◆ **Try it**
Produce an exact copy of all the data below, dropping every image.

[The data]

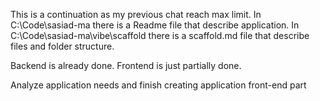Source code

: This is a continuation as my previous chat reach max limit.
In C:\Code\sasiad-ma there is a Readme file that describe application.
In C:\Code\sasiad-ma\vibe\scaffold there is a scaffold.md file that describe files and folder structure.

Backend is already done.
Frontend is just partially done.

Analyze application needs and finish creating application front-end part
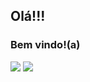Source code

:<h2> Olá!!! </h2>
<h3>Bem vindo!(a)</h3>
<div> 
  <a href="https://www.linkedin.com/in/aline-martins-3b874b1a4/" target="_blank"><img src="https://img.shields.io/badge/-LinkedIn-%230077B5?style=for-the-badge&logo=linkedin&logoColor=white" target="_blank"></a> 
  <a href = "mailto:contatomartinsaline@gmail.com"><img src="https://img.shields.io/badge/-Gmail-%23333?style=for-the-badge&logo=gmail&logoColor=white" target="_blank"></a>
</div>
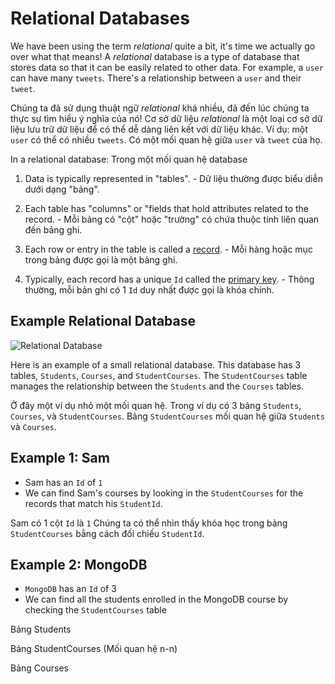 # Relational Databases

We have been using the term *relational* quite a bit, it's time we actually go over what that means! A *relational* database is a type of database that stores data so that it can be easily related to other data. For example, a `user` can have many `tweets`. There's a relationship between a `user` and their `tweet`.

Chúng ta đã sử dụng thuật ngữ *relational* khá nhiều, đã đến lúc chúng ta thực sự tìm hiểu ý nghĩa của nó! Cơ sở dữ liệu *relational* là một loại cơ sở dữ liệu lưu trữ dữ liệu để có thể dễ dàng liên kết với dữ liệu khác. Ví dụ: một `user` có thể có nhiều `tweets`. Có một mối quan hệ giữa `user` và `tweet` của họ.

In a relational database: Trong một mối quan hệ database

1. Data is typically represented in "tables". - Dữ liệu thường được biểu diễn dưới dạng "bảng".

2. Each table has "columns" or "fields that hold attributes related to the record. - Mỗi bảng có "cột" hoặc "trường" có chứa thuộc tính liên quan đến bảng ghi.

3. Each row or entry in the table is called a [record](https://en.wikipedia.org/wiki/Record_(computer_science)). - Mỗi hàng hoặc mục trong bảng được gọi là một bảng ghi.

4. Typically, each record has a unique `Id` called the [primary key](https://en.wikipedia.org/wiki/Primary_key). - Thông thường, mỗi bản ghi có 1 `Id` duy nhất được gọi là khóa chính.

## Example Relational Database

![Relational Database](https://i.imgur.com/Ogx4ICa.jpg)

Here is an example of a small relational database. This database has 3 tables, `Students`, `Courses`, and `StudentCourses`. The `StudentCourses` table manages the relationship between the `Students` and the `Courses` tables. 

Ở đây một ví dụ nhỏ một mối quan hệ. Trong ví dụ có 3 bảng `Students`, `Courses`, và `StudentCourses`. Bảng `StudentCourses` mối quan hệ giữa `Students` và `Courses`.

## Example 1: Sam

* Sam has an `Id` of `1`
* We can find Sam's courses by looking in the `StudentCourses` for the records that match his `StudentId`.

Sam có 1 cột `Id` là `1`
Chúng ta có thể nhìn thấy khóa học trong bảng `StudentCourses` bằng cách đối chiếu `StudentId`.

## Example 2: MongoDB

* `MongoDB` has an `Id` of 3
* We can find all the students enrolled in the MongoDB course by checking the `StudentCourses` table


Bảng Students

Bảng StudentCourses (Mối quan hệ n-n)

Bảng Courses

[/The data]

◆ **Written answer**
Source code

: This is a continuation as my previous chat reach max limit.
In C:\Code\sasiad-ma there is a Readme file that describe application.
In C:\Code\sasiad-ma\vibe\scaffold there is a scaffold.md file that describe files and folder structure.

Backend is already done.
Frontend is just partially done.

Analyze application needs and finish creating application front-end part
Source code

:<h2> Olá!!! </h2>
<h3>Bem vindo!(a)</h3>
<div> 
  <a href="https://www.linkedin.com/in/aline-martins-3b874b1a4/" target="_blank"><img src="https://img.shields.io/badge/-LinkedIn-%230077B5?style=for-the-badge&logo=linkedin&logoColor=white" target="_blank"></a> 
  <a href = "mailto:contatomartinsaline@gmail.com"><img src="https://img.shields.io/badge/-Gmail-%23333?style=for-the-badge&logo=gmail&logoColor=white" target="_blank"></a>
</div>
 # Relational Databases

We have been using the term *relational* quite a bit, it's time we actually go over what that means! A *relational* database is a type of database that stores data so that it can be easily related to other data. For example, a `user` can have many `tweets`. There's a relationship between a `user` and their `tweet`.

Chúng ta đã sử dụng thuật ngữ *relational* khá nhiều, đã đến lúc chúng ta thực sự tìm hiểu ý nghĩa của nó! Cơ sở dữ liệu *relational* là một loại cơ sở dữ liệu lưu trữ dữ liệu để có thể dễ dàng liên kết với dữ liệu khác. Ví dụ: một `user` có thể có nhiều `tweets`. Có một mối quan hệ giữa `user` và `tweet` của họ.

In a relational database: Trong một mối quan hệ database

1. Data is typically represented in "tables". - Dữ liệu thường được biểu diễn dưới dạng "bảng".

2. Each table has "columns" or "fields that hold attributes related to the record. - Mỗi bảng có "cột" hoặc "trường" có chứa thuộc tính liên quan đến bảng ghi.

3. Each row or entry in the table is called a [record](https://en.wikipedia.org/wiki/Record_(computer_science)). - Mỗi hàng hoặc mục trong bảng được gọi là một bảng ghi.

4. Typically, each record has a unique `Id` called the [primary key](https://en.wikipedia.org/wiki/Primary_key). - Thông thường, mỗi bản ghi có 1 `Id` duy nhất được gọi là khóa chính.

## Example Relational Database

![Relational Database](https://i.imgur.com/Ogx4ICa.jpg)

Here is an example of a small relational database. This database has 3 tables, `Students`, `Courses`, and `StudentCourses`. The `StudentCourses` table manages the relationship between the `Students` and the `Courses` tables. 

Ở đây một ví dụ nhỏ một mối quan hệ. Trong ví dụ có 3 bảng `Students`, `Courses`, và `StudentCourses`. Bảng `StudentCourses` mối quan hệ giữa `Students` và `Courses`.

## Example 1: Sam

* Sam has an `Id` of `1`
* We can find Sam's courses by looking in the `StudentCourses` for the records that match his `StudentId`.

Sam có 1 cột `Id` là `1`
Chúng ta có thể nhìn thấy khóa học trong bảng `StudentCourses` bằng cách đối chiếu `StudentId`.

## Example 2: MongoDB

* `MongoDB` has an `Id` of 3
* We can find all the students enrolled in the MongoDB course by checking the `StudentCourses` table


Bảng Students

Bảng StudentCourses (Mối quan hệ n-n)

Bảng Courses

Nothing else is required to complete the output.